JAKARTA, The Wasesa News – Kepala Staf Angkatan Darat (Kasad) Jenderal TNI Maruli Simanjuntak, M.Sc., menghadiri upacara Penutupan Pendidikan Capaja Akademi TNI yang dipimpin langsung oleh Panglima TNI Jenderal TNI Agus Subiyanto di Markas Besar (Mabes) TNI, Cilangkap, Jakarta Timur, pada Kamis (16/07/2026). Momentum sakral ini menandai tuntasnya seluruh fase pembinaan akademis dan fisik para Calon Perwira Remaja (Capaja) sebelum nantinya resmi dilantik menjadi perwira muda. Kehadiran orang nomor satu di jajaran Angkatan Darat tersebut menjadi bukti dukungan moral yang kuat bagi masa depan kepemimpinan TNI.
​Sebanyak 899 Capaja dari berbagai matra mengikuti prosesi penutupan pendidikan ini dengan penuh khidmat. Rincian jumlah peserta terdiri atas 514 Taruna dari Akademi Militer (Akmil), 230 Taruna dari Akademi Angkatan Laut (AAL), dan 155 Taruna dari Akademi Angkatan Udara (AAU). Seluruh taruna tersebut dinyatakan telah memenuhi standar kelulusan kurikulum yang ketat serta siap menghadapi penugasan riil di lapangan.

​Upacara ini merupakan tonggak awal sebelum para Capaja melangkah ke jenjang profesional yang sesungguhnya di tengah tantangan global yang kian dinamis. Kasad menegaskan bahwa pendidikan di akademi telah membentuk karakter kepemimpinan, integritas, serta ketangguhan mental yang mutlak diperlukan oleh seorang perwira. Para lulusan diharapkan mampu membawa pembaruan positif dan adaptif di satuan tempat mereka mengabdi nantinya.
​”Kami sangat mengapresiasi ketangguhan, disiplin, dan dedikasi luar biasa yang ditunjukkan oleh para calon perwira remaja ini sepanjang masa pendidikan.
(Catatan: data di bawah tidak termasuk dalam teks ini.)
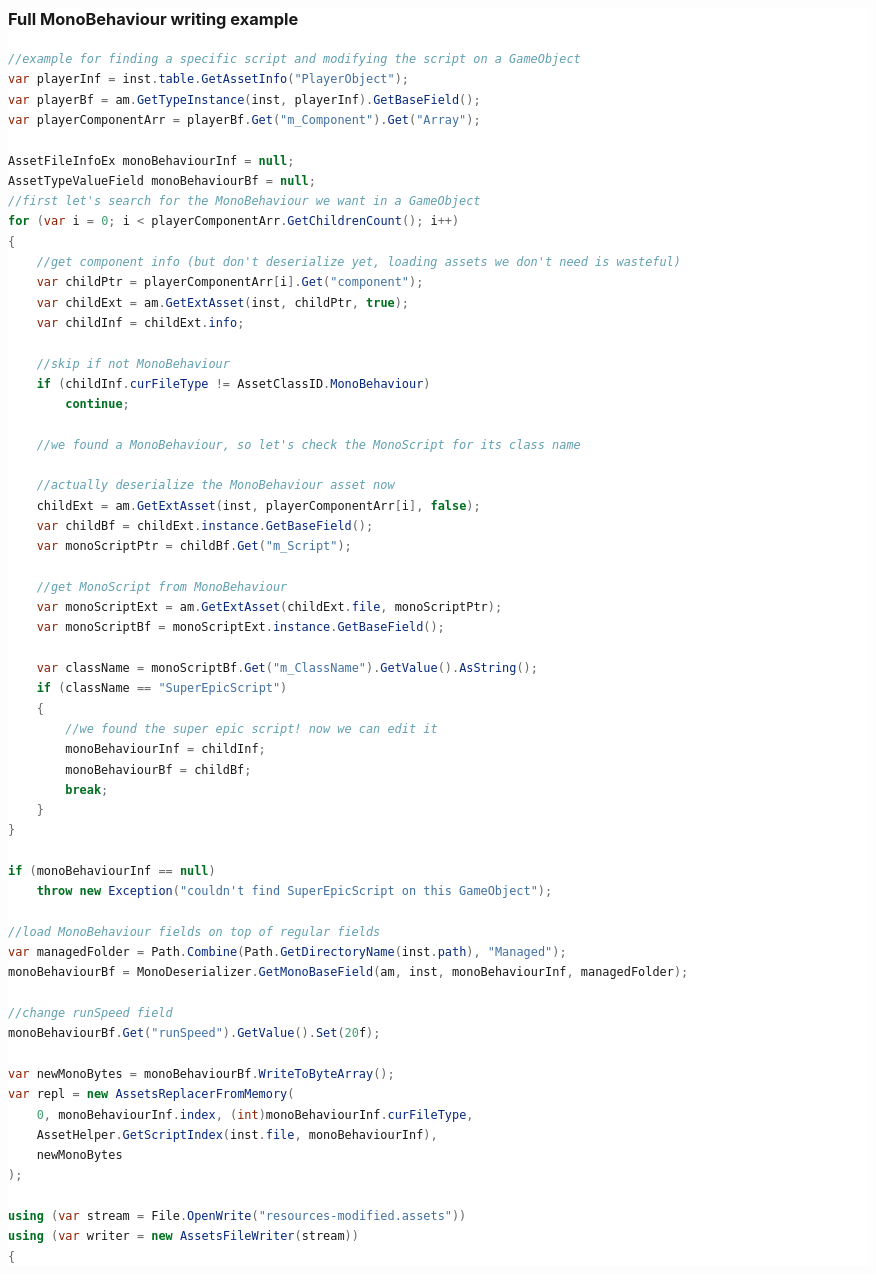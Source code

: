 ### Full MonoBehaviour writing example

```cs
//example for finding a specific script and modifying the script on a GameObject
var playerInf = inst.table.GetAssetInfo("PlayerObject");
var playerBf = am.GetTypeInstance(inst, playerInf).GetBaseField();
var playerComponentArr = playerBf.Get("m_Component").Get("Array");

AssetFileInfoEx monoBehaviourInf = null;
AssetTypeValueField monoBehaviourBf = null;
//first let's search for the MonoBehaviour we want in a GameObject
for (var i = 0; i < playerComponentArr.GetChildrenCount(); i++)
{
    //get component info (but don't deserialize yet, loading assets we don't need is wasteful)
    var childPtr = playerComponentArr[i].Get("component");
    var childExt = am.GetExtAsset(inst, childPtr, true);
    var childInf = childExt.info;
    
    //skip if not MonoBehaviour
    if (childInf.curFileType != AssetClassID.MonoBehaviour)
        continue;
    
    //we found a MonoBehaviour, so let's check the MonoScript for its class name
    
    //actually deserialize the MonoBehaviour asset now
    childExt = am.GetExtAsset(inst, playerComponentArr[i], false);
    var childBf = childExt.instance.GetBaseField();
    var monoScriptPtr = childBf.Get("m_Script");
    
    //get MonoScript from MonoBehaviour
    var monoScriptExt = am.GetExtAsset(childExt.file, monoScriptPtr);
    var monoScriptBf = monoScriptExt.instance.GetBaseField();
    
    var className = monoScriptBf.Get("m_ClassName").GetValue().AsString();
    if (className == "SuperEpicScript")
    {
        //we found the super epic script! now we can edit it
        monoBehaviourInf = childInf;
        monoBehaviourBf = childBf;
        break;
    }
}

if (monoBehaviourInf == null)
    throw new Exception("couldn't find SuperEpicScript on this GameObject");

//load MonoBehaviour fields on top of regular fields
var managedFolder = Path.Combine(Path.GetDirectoryName(inst.path), "Managed");
monoBehaviourBf = MonoDeserializer.GetMonoBaseField(am, inst, monoBehaviourInf, managedFolder);

//change runSpeed field
monoBehaviourBf.Get("runSpeed").GetValue().Set(20f);

var newMonoBytes = monoBehaviourBf.WriteToByteArray();
var repl = new AssetsReplacerFromMemory(
    0, monoBehaviourInf.index, (int)monoBehaviourInf.curFileType,
    AssetHelper.GetScriptIndex(inst.file, monoBehaviourInf),
    newMonoBytes
);

using (var stream = File.OpenWrite("resources-modified.assets"))
using (var writer = new AssetsFileWriter(stream))
{
```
Kehadiran kita hari ini adalah bentuk komitmen penuh untuk menyambut regenerasi kepemimpinan TNI yang andal, berkarakter, dan senantiasa siap menjaga kedaulatan serta keutuhan Negara Kesatuan Republik Indonesia di segala medan tugas,” tegas Kasad Jenderal TNI Maruli Simanjuntak, M.Sc., di sela-sela kegiatan.
Panglima TNI Jenderal TNI Agus Subiyanto yang bertindak sebagai inspektur upacara juga memberikan wejangan penting mengenai tanggung jawab besar yang kini berada di pundak para Capaja. Alih status dari taruna menjadi perwira membawa konsekuensi moral yang berat dalam mengayomi anak buah serta menjaga nama baik institusi di mata publik.
​”Penutupan pendidikan ini bukanlah akhir, melainkan gerbang awal dari pengabdian sejati kalian kepada bangsa dan negara. Gunakan ilmu pengetahuan, keterampilan, dan landasan moral yang telah ditempa di kawah candradimuka akademi untuk menjawab tantangan tugas yang semakin kompleks dengan mengedepankan Sapta Marga dan Sumpah Prajurit,” ujar Panglima TNI Jenderal TNI Agus Subiyanto dalam amanatnya.
Setelah melewati prosesi ini, para Capaja dijadwalkan akan mengikuti Upacara Prasetya Perwira (Praspa) Tahun 2026 yang akan digelar di Istana Merdeka, Jakarta, pada 21 Juli 2026 mendatang. Upacara pelantikan prestisius tersebut direncanakan dipimpin langsung oleh Presiden Republik Indonesia Prabowo Subianto selaku Panglima Tertinggi TNI. Presiden secara resmi akan mengambil sumpah jabatan dan melantik para Capaja TNI bersama Capaja Kepolisian Negara Republik Indonesia (Polri) menjadi Perwira Remaja yang siap diterjunkan ke seluruh pelosok tanah air.

​Melalui rangkaian pembentukan yang komprehensif ini, TNI optimistis dapat melahirkan generasi perwira muda yang tidak hanya cerdas secara intelektual, tetapi juga tangguh dan setia pada NKRI. Nilai-nilai Delapan Wajib TNI diharapkan tetap melekat kuat dalam sanubari setiap perwira baru demi memberikan pengabdian terbaik untuk kemajuan bangsa.